The Kaletra-based regimen is one of only two regimens selected as preferred by the DHHS Panel for patients new to therapy and for whom a PI- based regimen was appropriate. The preferred regimens were selected from among the 19 antiretroviral medications currently approved by the FDA, which may be used in multiple possible combinations. The goal of the Panel's treatment recommendations is to provide evidence-based guidance for clinicians and other healthcare providers who treat adult and adolescent patients living with HIV.

"HIV care is perhaps the most rapidly evolving field in medicine," said John Bartlett, M.D., Chief, Division of Infectious Diseases, at the Johns Hopkins University School of Medicine and co-chair of the DHHS Panel. "The purpose of these treatment recommendations is to assist providers with decision-making for antiretroviral agents for patients with HIV."

"The Panel's recommendations regarding Kaletra are supported by significant clinical evidence regarding durable viral suppression and effective disease management," according to Scott Brun, M.D., Global Medical Director of Abbott's Antiviral Global Project Team. "Abbott is proud of the research on both lopinavir and ritonavir, and its contributions to patients who are living with this life-threatening disease."

Important Safety Information About Kaletra

In the United States, Kaletra is indicated in combination with other antiretroviral agents for the treatment of HIV infection. This indication is based on analyses of plasma HIV RNA levels and CD4 cell counts in controlled studies of Kaletra of 48 weeks duration and in smaller, uncontrolled dose- ranging studies of Kaletra of 72 weeks duration.
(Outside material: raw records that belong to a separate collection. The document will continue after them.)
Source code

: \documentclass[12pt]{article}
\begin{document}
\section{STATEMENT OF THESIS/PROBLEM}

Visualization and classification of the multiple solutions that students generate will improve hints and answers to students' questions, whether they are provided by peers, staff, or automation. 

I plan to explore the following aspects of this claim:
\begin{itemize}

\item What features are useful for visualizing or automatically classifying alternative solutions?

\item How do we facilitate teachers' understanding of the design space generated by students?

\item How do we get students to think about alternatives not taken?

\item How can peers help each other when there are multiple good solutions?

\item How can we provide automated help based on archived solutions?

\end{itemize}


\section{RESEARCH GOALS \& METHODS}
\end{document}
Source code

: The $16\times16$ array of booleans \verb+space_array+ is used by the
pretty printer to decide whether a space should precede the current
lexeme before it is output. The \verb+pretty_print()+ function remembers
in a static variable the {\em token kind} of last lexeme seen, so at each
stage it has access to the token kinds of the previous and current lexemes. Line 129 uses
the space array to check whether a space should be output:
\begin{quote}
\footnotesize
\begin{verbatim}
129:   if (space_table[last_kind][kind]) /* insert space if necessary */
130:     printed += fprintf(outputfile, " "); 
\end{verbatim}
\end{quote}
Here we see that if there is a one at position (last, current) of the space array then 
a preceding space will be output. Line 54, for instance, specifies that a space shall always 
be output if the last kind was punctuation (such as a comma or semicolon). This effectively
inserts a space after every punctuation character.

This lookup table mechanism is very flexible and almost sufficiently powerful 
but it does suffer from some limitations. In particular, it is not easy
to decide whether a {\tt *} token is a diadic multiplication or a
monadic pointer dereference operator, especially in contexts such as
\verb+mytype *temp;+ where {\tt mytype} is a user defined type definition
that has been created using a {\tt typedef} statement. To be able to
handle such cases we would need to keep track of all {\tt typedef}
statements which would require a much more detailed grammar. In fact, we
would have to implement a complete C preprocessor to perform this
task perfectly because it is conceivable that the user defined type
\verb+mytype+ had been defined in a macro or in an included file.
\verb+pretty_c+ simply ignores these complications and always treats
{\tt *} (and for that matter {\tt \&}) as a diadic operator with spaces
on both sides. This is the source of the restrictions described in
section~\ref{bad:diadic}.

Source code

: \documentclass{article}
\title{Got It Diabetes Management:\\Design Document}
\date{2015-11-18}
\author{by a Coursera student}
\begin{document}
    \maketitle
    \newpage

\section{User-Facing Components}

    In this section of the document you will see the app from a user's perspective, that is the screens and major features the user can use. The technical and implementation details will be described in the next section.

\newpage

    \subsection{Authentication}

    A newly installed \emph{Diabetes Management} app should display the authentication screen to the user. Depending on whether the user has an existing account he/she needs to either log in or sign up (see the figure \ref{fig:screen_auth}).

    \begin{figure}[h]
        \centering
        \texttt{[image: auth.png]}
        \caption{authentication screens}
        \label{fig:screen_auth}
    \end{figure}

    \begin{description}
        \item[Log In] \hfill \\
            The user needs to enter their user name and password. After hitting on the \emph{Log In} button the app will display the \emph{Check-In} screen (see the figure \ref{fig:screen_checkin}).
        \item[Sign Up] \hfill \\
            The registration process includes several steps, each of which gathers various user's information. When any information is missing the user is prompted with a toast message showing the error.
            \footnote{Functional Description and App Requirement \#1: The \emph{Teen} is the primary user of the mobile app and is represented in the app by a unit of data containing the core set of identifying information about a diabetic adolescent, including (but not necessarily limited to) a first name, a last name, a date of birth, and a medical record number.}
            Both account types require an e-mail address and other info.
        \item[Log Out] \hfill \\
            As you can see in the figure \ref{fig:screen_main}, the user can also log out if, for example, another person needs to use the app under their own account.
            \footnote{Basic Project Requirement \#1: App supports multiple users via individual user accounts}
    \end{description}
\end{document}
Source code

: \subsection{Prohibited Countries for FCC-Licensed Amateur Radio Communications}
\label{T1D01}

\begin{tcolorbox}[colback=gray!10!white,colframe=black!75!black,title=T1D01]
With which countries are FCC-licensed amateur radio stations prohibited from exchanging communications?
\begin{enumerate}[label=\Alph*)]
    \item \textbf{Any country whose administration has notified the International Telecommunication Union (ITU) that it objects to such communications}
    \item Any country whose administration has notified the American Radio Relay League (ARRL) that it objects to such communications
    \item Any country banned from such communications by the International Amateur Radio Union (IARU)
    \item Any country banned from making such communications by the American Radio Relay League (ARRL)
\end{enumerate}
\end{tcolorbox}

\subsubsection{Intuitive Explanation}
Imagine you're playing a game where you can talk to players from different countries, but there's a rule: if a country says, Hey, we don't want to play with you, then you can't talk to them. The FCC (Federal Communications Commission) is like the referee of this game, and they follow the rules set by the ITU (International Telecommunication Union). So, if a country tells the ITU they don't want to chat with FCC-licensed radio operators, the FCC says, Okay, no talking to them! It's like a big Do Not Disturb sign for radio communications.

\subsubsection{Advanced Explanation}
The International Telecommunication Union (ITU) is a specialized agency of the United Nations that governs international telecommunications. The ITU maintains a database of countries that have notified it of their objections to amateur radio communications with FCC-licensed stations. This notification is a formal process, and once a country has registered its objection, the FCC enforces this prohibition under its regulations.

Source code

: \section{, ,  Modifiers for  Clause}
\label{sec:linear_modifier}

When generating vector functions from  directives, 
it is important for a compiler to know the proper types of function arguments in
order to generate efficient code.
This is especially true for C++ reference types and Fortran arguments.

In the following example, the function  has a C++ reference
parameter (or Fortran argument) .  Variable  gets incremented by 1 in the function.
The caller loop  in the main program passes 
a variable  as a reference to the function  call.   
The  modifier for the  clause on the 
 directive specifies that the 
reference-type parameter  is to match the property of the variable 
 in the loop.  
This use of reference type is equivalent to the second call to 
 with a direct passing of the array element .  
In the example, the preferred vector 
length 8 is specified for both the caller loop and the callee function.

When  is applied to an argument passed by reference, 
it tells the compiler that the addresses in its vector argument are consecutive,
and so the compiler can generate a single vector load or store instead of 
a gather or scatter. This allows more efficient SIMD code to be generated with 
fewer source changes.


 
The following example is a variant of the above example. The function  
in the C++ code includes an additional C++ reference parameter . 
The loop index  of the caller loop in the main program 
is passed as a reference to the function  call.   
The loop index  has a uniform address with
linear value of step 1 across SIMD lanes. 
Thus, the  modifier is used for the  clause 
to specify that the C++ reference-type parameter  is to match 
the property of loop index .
Kaletra should not be used with certain medications. Taking certain other drugs with Kaletra could create the potential for serious side effects that could be life threatening. Patients should always talk to their physician or health care provider before starting new medicines, including those without a prescription and herbal preparations.

Kaletra should not be taken if a patient has had an allergic reaction to Kaletra or any of its ingredients. Various degrees of cross-resistance among protease inhibitors have been observed. In patients with hemophilia, increased bleeding has occurred with PI use. Diabetes and high blood sugar have also occurred in some patients when taking protease inhibitors. Changes in body fat have been seen in some patients receiving antiretroviral therapy.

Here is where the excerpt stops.